**TASK BRIEF:**
Take the entries below and print only the lines from the one with "4. *justify-content*" through the one with "row-reverse: 主轴为水平方向, 起点在右端", exactly as they stand, both ends included.

**DATA SHOWN:**
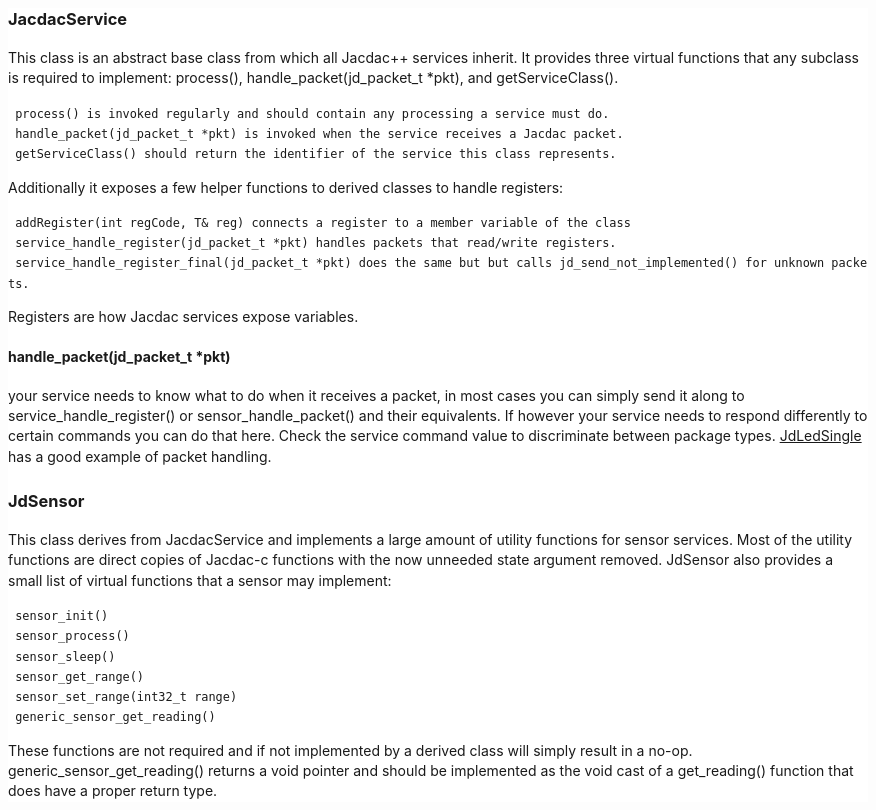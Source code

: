 ### JacdacService
 This class is an abstract base class from which all Jacdac++ services inherit. It provides three virtual functions that any subclass is required to implement: process(), handle_packet(jd_packet_t *pkt), and getServiceClass().

     process() is invoked regularly and should contain any processing a service must do.
     handle_packet(jd_packet_t *pkt) is invoked when the service receives a Jacdac packet.
     getServiceClass() should return the identifier of the service this class represents.

Additionally it exposes a few helper functions to derived classes to handle registers:
   
     addRegister(int regCode, T& reg) connects a register to a member variable of the class
     service_handle_register(jd_packet_t *pkt) handles packets that read/write registers.
     service_handle_register_final(jd_packet_t *pkt) does the same but but calls jd_send_not_implemented() for unknown packets.

Registers are how Jacdac services expose variables.

#### handle_packet(jd_packet_t *pkt)
your service needs to know what to do when it receives a packet, in most cases you can simply send it along to service_handle_register() or sensor_handle_packet() and their equivalents. If however your service needs to respond differently to certain commands you can do that here.
Check the service command value to discriminate between package types. [JdLedSingle](src/services/JdLedSingle.cpp) has a good example of packet handling.
### JdSensor
 This class derives from JacdacService and implements a large amount of utility functions for sensor services. Most of the utility functions are direct copies of Jacdac-c functions with the now unneeded state argument removed. JdSensor also provides a small list of virtual functions that a sensor may implement:

     sensor_init()
     sensor_process()
     sensor_sleep()
     sensor_get_range()
     sensor_set_range(int32_t range)
     generic_sensor_get_reading()

These functions are not required and if not implemented by a derived class will simply result in a no-op. generic_sensor_get_reading() returns a void pointer and should be implemented as the void cast of a get_reading() function that does have a proper return type.
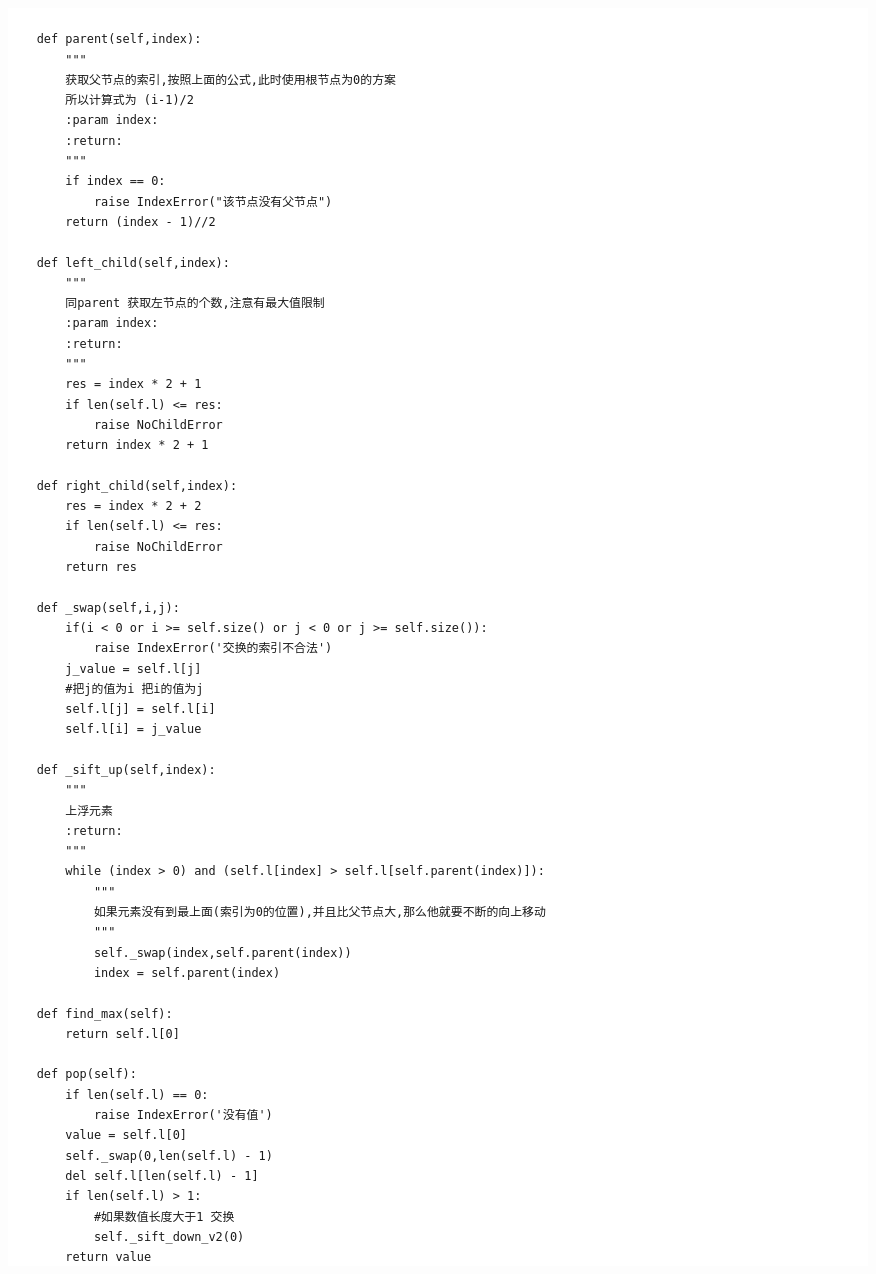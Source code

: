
 ```

    def parent(self,index):
        """
        获取父节点的索引,按照上面的公式,此时使用根节点为0的方案
        所以计算式为 (i-1)/2
        :param index:
        :return:
        """
        if index == 0:
            raise IndexError("该节点没有父节点")
        return (index - 1)//2

    def left_child(self,index):
        """
        同parent 获取左节点的个数,注意有最大值限制
        :param index:
        :return:
        """
        res = index * 2 + 1
        if len(self.l) <= res:
            raise NoChildError
        return index * 2 + 1

    def right_child(self,index):
        res = index * 2 + 2
        if len(self.l) <= res:
            raise NoChildError
        return res

    def _swap(self,i,j):
        if(i < 0 or i >= self.size() or j < 0 or j >= self.size()):
            raise IndexError('交换的索引不合法')
        j_value = self.l[j]
        #把j的值为i 把i的值为j
        self.l[j] = self.l[i]
        self.l[i] = j_value

    def _sift_up(self,index):
        """
        上浮元素
        :return:
        """
        while (index > 0) and (self.l[index] > self.l[self.parent(index)]):
            """
            如果元素没有到最上面(索引为0的位置),并且比父节点大,那么他就要不断的向上移动  
            """
            self._swap(index,self.parent(index))
            index = self.parent(index)

    def find_max(self):
        return self.l[0]

    def pop(self):
        if len(self.l) == 0:
            raise IndexError('没有值')
        value = self.l[0]
        self._swap(0,len(self.l) - 1)
        del self.l[len(self.l) - 1]
        if len(self.l) > 1:
            #如果数值长度大于1 交换
            self._sift_down_v2(0)
        return value

```
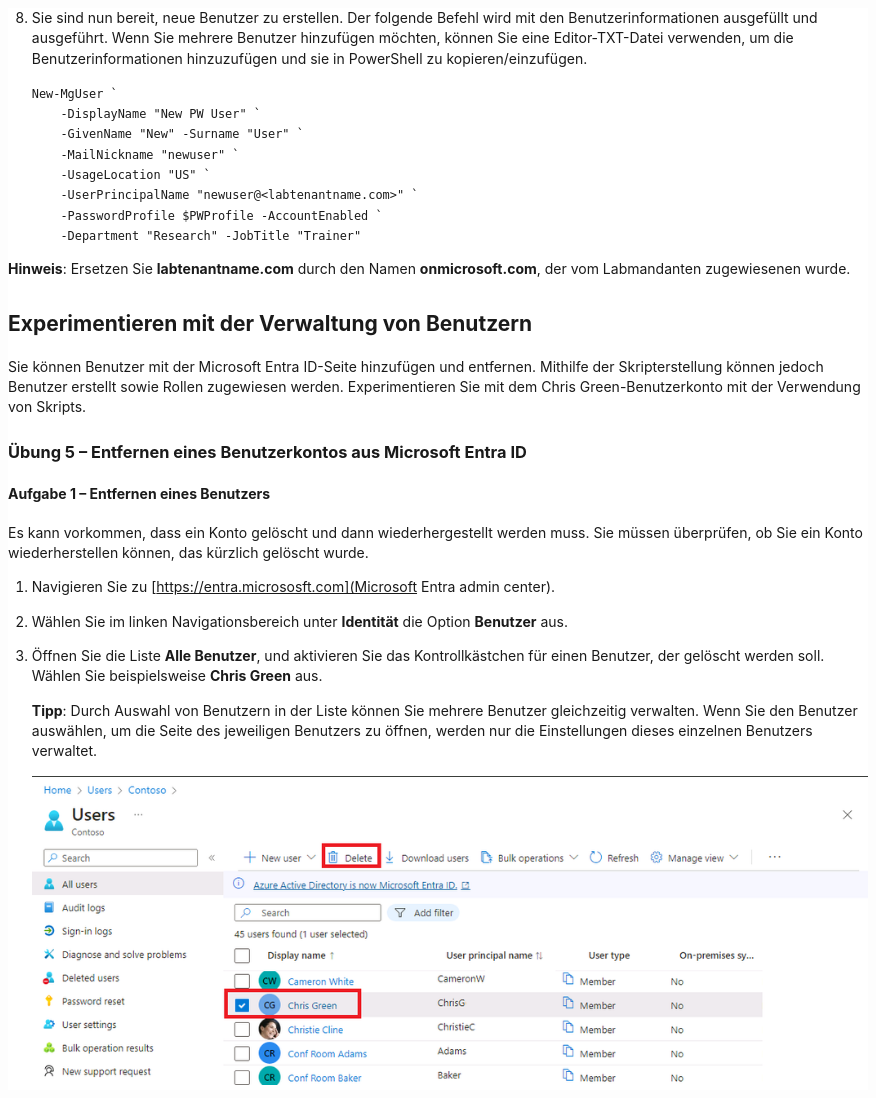 8. Sie sind nun bereit, neue Benutzer zu erstellen.  Der folgende Befehl wird mit den Benutzerinformationen ausgefüllt und ausgeführt.  Wenn Sie mehrere Benutzer hinzufügen möchten, können Sie eine Editor-TXT-Datei verwenden, um die Benutzerinformationen hinzuzufügen und sie in PowerShell zu kopieren/einzufügen. 

    ```
    New-MgUser `
        -DisplayName "New PW User" `
        -GivenName "New" -Surname "User" `
        -MailNickname "newuser" `
        -UsageLocation "US" `
        -UserPrincipalName "newuser@<labtenantname.com>" `
        -PasswordProfile $PWProfile -AccountEnabled `
        -Department "Research" -JobTitle "Trainer"
    ```
**Hinweis**: Ersetzen Sie **labtenantname.com** durch den Namen **onmicrosoft.com**, der vom Labmandanten zugewiesenen wurde.

## Experimentieren mit der Verwaltung von Benutzern

Sie können Benutzer mit der Microsoft Entra ID-Seite hinzufügen und entfernen.  Mithilfe der Skripterstellung können jedoch Benutzer erstellt sowie Rollen zugewiesen werden.  Experimentieren Sie mit dem Chris Green-Benutzerkonto mit der Verwendung von Skripts. 
 

### Übung 5 – Entfernen eines Benutzerkontos aus Microsoft Entra ID

#### Aufgabe 1 – Entfernen eines Benutzers

Es kann vorkommen, dass ein Konto gelöscht und dann wiederhergestellt werden muss. Sie müssen überprüfen, ob Sie ein Konto wiederherstellen können, das kürzlich gelöscht wurde.

1. Navigieren Sie zu [https://entra.micrososft.com](Microsoft Entra admin center).

2. Wählen Sie im linken Navigationsbereich unter **Identität** die Option **Benutzer** aus.

3. Öffnen Sie die Liste **Alle Benutzer**, und aktivieren Sie das Kontrollkästchen für einen Benutzer, der gelöscht werden soll. Wählen Sie beispielsweise **Chris Green** aus.

    **Tipp**: Durch Auswahl von Benutzern in der Liste können Sie mehrere Benutzer gleichzeitig verwalten. Wenn Sie den Benutzer auswählen, um die Seite des jeweiligen Benutzers zu öffnen, werden nur die Einstellungen dieses einzelnen Benutzers verwaltet.

    ![Screenshot mit der Liste „Alle Benutzer“ mit einem aktivierten Benutzerkontrollkästchen und einem weiteren hervorgehobenen Kontrollkästchen, um zu zeigen, dass mehrere Benutzer in der Liste ausgewählt werden können.](./media/lp1-mod2-remove-user.png)
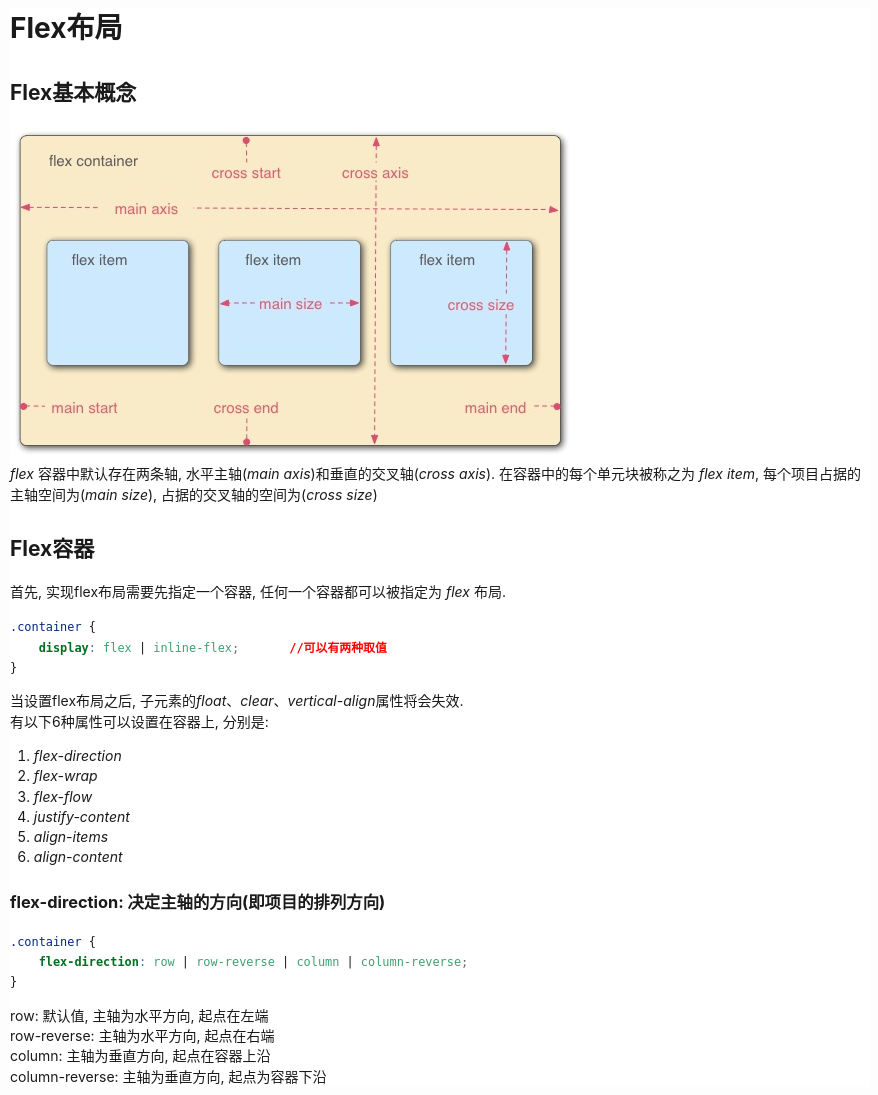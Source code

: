 # Flex布局

## Flex基本概念
![](./images/flex_demonstration.jpg)  
_flex_ 容器中默认存在两条轴, 水平主轴(_main axis_)和垂直的交叉轴(_cross axis_). 在容器中的每个单元块被称之为 _flex item_, 每个项目占据的主轴空间为(_main size_), 占据的交叉轴的空间为(_cross size_)

## Flex容器
首先, 实现flex布局需要先指定一个容器, 任何一个容器都可以被指定为 *flex* 布局.
```css
.container {
    display: flex | inline-flex;       //可以有两种取值
}
```
当设置flex布局之后, 子元素的*float*、*clear*、*vertical-align*属性将会失效.  
有以下6种属性可以设置在容器上, 分别是: 
1. *flex-direction*
2. *flex-wrap*
3. *flex-flow*
4. *justify-content*
5. *align-items*
6. *align-content*
   
### flex-direction: 决定主轴的方向(即项目的排列方向)
```css
.container {
    flex-direction: row | row-reverse | column | column-reverse;
}
```
row: 默认值, 主轴为水平方向, 起点在左端  
row-reverse: 主轴为水平方向, 起点在右端  
column: 主轴为垂直方向, 起点在容器上沿  
column-reverse: 主轴为垂直方向, 起点为容器下沿
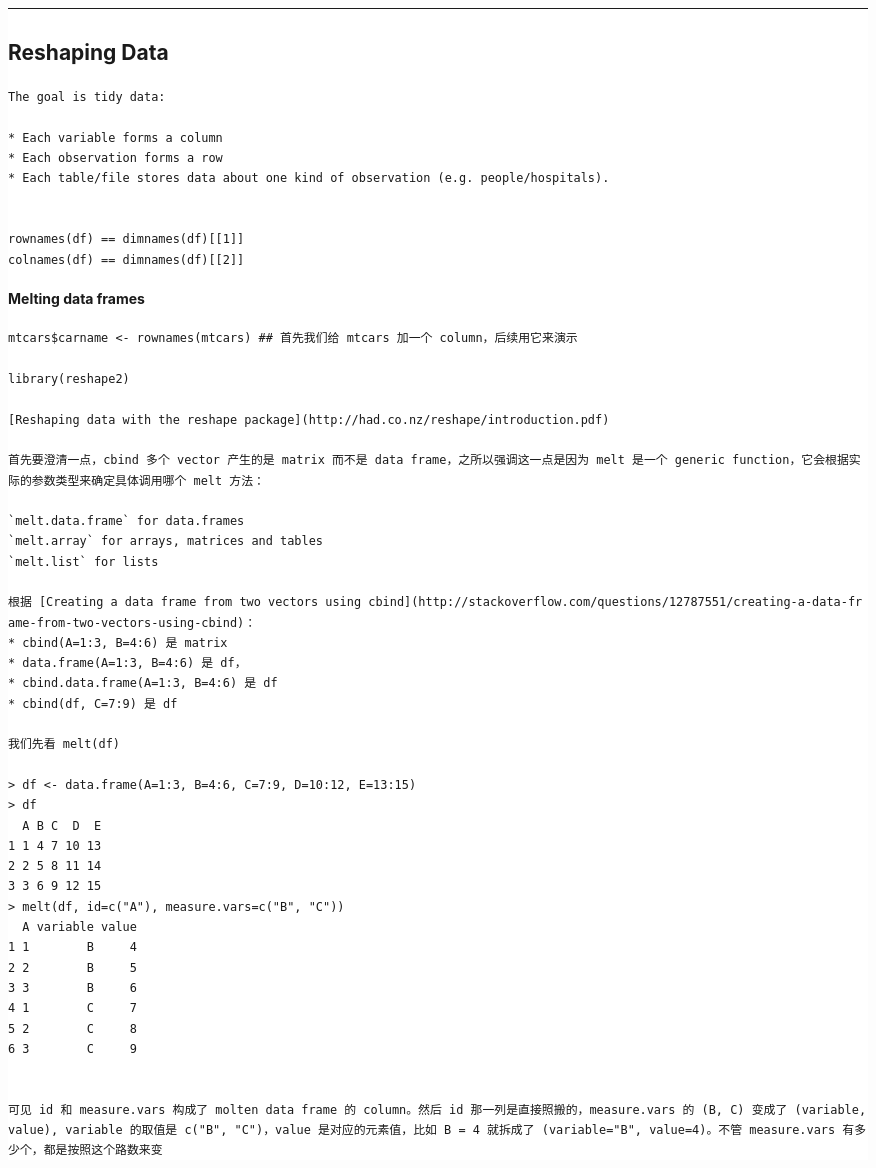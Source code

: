 ----

## Reshaping Data

	The goal is tidy data:

	* Each variable forms a column
	* Each observation forms a row
	* Each table/file stores data about one kind of observation (e.g. people/hospitals).
	
	
	rownames(df) == dimnames(df)[[1]]
	colnames(df) == dimnames(df)[[2]]
	
	
	
#### Melting data frames


	mtcars$carname <- rownames(mtcars) ## 首先我们给 mtcars 加一个 column，后续用它来演示
	
	library(reshape2)
	
	[Reshaping data with the reshape package](http://had.co.nz/reshape/introduction.pdf)
	
	首先要澄清一点，cbind 多个 vector 产生的是 matrix 而不是 data frame，之所以强调这一点是因为 melt 是一个 generic function，它会根据实际的参数类型来确定具体调用哪个 melt 方法：
	
    `melt.data.frame` for data.frames
    `melt.array` for arrays, matrices and tables
    `melt.list` for lists

	根据 [Creating a data frame from two vectors using cbind](http://stackoverflow.com/questions/12787551/creating-a-data-frame-from-two-vectors-using-cbind)：
	* cbind(A=1:3, B=4:6) 是 matrix
	* data.frame(A=1:3, B=4:6) 是 df，
	* cbind.data.frame(A=1:3, B=4:6) 是 df
	* cbind(df, C=7:9) 是 df
	
	我们先看 melt(df)
	
	> df <- data.frame(A=1:3, B=4:6, C=7:9, D=10:12, E=13:15)
	> df
	  A B C  D  E
	1 1 4 7 10 13
	2 2 5 8 11 14
	3 3 6 9 12 15
	> melt(df, id=c("A"), measure.vars=c("B", "C"))
	  A variable value
	1 1        B     4
	2 2        B     5
	3 3        B     6
	4 1        C     7
	5 2        C     8
	6 3        C     9


	可见 id 和 measure.vars 构成了 molten data frame 的 column。然后 id 那一列是直接照搬的，measure.vars 的 (B, C) 变成了 (variable, value), variable 的取值是 c("B", "C")，value 是对应的元素值，比如 B = 4 就拆成了 (variable="B", value=4)。不管 measure.vars 有多少个，都是按照这个路数来变
	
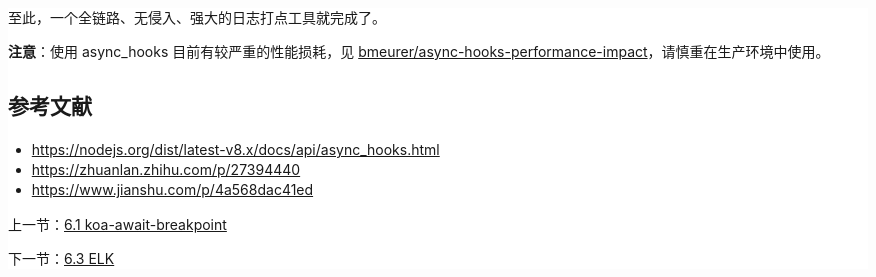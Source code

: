 至此，一个全链路、无侵入、强大的日志打点工具就完成了。

**注意**：使用 async_hooks 目前有较严重的性能损耗，见 [bmeurer/async-hooks-performance-impact](https://github.com/bmeurer/async-hooks-performance-impact)，请慎重在生产环境中使用。

## 参考文献

- https://nodejs.org/dist/latest-v8.x/docs/api/async_hooks.html
- https://zhuanlan.zhihu.com/p/27394440
- https://www.jianshu.com/p/4a568dac41ed

上一节：[6.1 koa-await-breakpoint](https://github.com/nswbmw/node-in-debugging/blob/master/6.1%20koa-await-breakpoint.md)

下一节：[6.3 ELK](https://github.com/nswbmw/node-in-debugging/blob/master/6.3%20ELK.md)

**SOLUTION FOR THIS TASK:**
4. *justify-content*
5. *align-items*
6. *align-content*
   
### flex-direction: 决定主轴的方向(即项目的排列方向)
```css
.container {
    flex-direction: row | row-reverse | column | column-reverse;
}
```
row: 默认值, 主轴为水平方向, 起点在左端  
row-reverse: 主轴为水平方向, 起点在右端  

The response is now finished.